Fyodor Andreyevich Bronnikov ( 17 September 1827–14 September 1902) was a Russian-born history and genre painter who spent most of his life in Italy. After graduating from the Imperial Academy of arts he moved to Rome where he  painted a wide variety of canvases, including landscapes, village scenes, genre scenes, historical works and, of course, portraits of the city's notable citizens.

A versatile artist Fyodor Bronnikov was a great master of portrait painting. His works of this genre, distinguished by a fine drawing, a striking resemblance to nature. Their peculiarity is also the psychological content of the portrait and the persuasiveness of the pictorial language.

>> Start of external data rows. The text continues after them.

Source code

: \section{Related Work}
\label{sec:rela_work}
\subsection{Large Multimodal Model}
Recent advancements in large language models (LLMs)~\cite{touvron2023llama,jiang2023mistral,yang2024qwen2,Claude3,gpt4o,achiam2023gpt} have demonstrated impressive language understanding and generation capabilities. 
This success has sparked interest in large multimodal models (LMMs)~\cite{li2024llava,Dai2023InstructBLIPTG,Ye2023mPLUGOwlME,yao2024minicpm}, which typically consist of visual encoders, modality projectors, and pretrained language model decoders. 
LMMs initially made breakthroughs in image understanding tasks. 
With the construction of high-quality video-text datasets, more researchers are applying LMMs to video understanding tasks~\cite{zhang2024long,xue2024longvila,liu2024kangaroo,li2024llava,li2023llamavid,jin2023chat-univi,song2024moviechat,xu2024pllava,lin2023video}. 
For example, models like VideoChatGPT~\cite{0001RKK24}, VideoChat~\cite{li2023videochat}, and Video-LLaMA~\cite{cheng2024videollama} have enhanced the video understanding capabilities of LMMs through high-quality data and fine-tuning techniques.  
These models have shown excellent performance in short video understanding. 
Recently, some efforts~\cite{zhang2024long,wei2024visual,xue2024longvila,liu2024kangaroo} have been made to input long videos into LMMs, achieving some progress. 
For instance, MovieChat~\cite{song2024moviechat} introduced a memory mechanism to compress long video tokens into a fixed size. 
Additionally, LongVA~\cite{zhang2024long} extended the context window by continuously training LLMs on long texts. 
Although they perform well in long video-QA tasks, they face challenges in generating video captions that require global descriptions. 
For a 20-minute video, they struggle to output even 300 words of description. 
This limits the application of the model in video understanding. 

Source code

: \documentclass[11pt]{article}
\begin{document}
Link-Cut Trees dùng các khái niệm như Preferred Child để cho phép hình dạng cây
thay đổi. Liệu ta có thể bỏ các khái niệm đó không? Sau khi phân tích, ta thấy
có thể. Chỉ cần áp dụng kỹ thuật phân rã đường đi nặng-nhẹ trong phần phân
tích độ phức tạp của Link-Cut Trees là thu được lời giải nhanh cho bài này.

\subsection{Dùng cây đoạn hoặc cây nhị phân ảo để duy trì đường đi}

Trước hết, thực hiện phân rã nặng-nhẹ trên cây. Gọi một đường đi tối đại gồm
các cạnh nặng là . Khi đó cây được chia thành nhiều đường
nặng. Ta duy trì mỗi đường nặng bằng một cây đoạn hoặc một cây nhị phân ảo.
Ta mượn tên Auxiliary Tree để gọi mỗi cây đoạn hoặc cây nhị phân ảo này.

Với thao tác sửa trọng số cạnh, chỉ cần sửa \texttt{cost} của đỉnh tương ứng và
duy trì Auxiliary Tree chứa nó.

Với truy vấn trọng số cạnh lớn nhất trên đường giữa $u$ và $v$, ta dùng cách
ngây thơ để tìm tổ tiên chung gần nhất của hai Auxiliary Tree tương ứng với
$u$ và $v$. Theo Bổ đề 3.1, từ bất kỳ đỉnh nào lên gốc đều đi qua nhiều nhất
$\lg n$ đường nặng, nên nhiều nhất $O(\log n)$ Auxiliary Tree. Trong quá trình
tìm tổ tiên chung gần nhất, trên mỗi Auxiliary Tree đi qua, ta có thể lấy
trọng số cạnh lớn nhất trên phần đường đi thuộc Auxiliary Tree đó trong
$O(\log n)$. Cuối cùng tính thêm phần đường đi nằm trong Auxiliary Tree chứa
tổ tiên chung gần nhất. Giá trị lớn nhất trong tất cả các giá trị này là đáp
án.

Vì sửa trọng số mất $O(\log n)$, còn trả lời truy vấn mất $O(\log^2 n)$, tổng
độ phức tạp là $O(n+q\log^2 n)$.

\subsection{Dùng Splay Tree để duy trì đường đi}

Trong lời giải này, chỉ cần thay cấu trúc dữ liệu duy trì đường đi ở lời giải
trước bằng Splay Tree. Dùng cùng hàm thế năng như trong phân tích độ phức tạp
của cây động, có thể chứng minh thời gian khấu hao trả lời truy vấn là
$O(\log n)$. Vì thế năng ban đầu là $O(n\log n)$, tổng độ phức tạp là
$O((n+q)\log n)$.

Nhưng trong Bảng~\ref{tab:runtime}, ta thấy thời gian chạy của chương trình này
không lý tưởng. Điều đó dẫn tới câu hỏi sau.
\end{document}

In the landscapes, the artist faithfully and penetratingly conveys a state of the world around. They are marked by colourful harmony and purity of colours. The artist developed his love for nature in his childhood years in the Trans-Urals. It is not by chance that in letters to his relatives in Shadrinsk he often recalls the beauty of his native places. "No boundless fields here as you have in Russia, no dense forests... and that's a pity. I love the vastness and our Russian fields, like a limitless sea," he shared his feelings with his countrymen.

Most of his works are in Russia, but many have also been acquired by amateurs from the UK, the US, Hungary, Italy, and Denmark.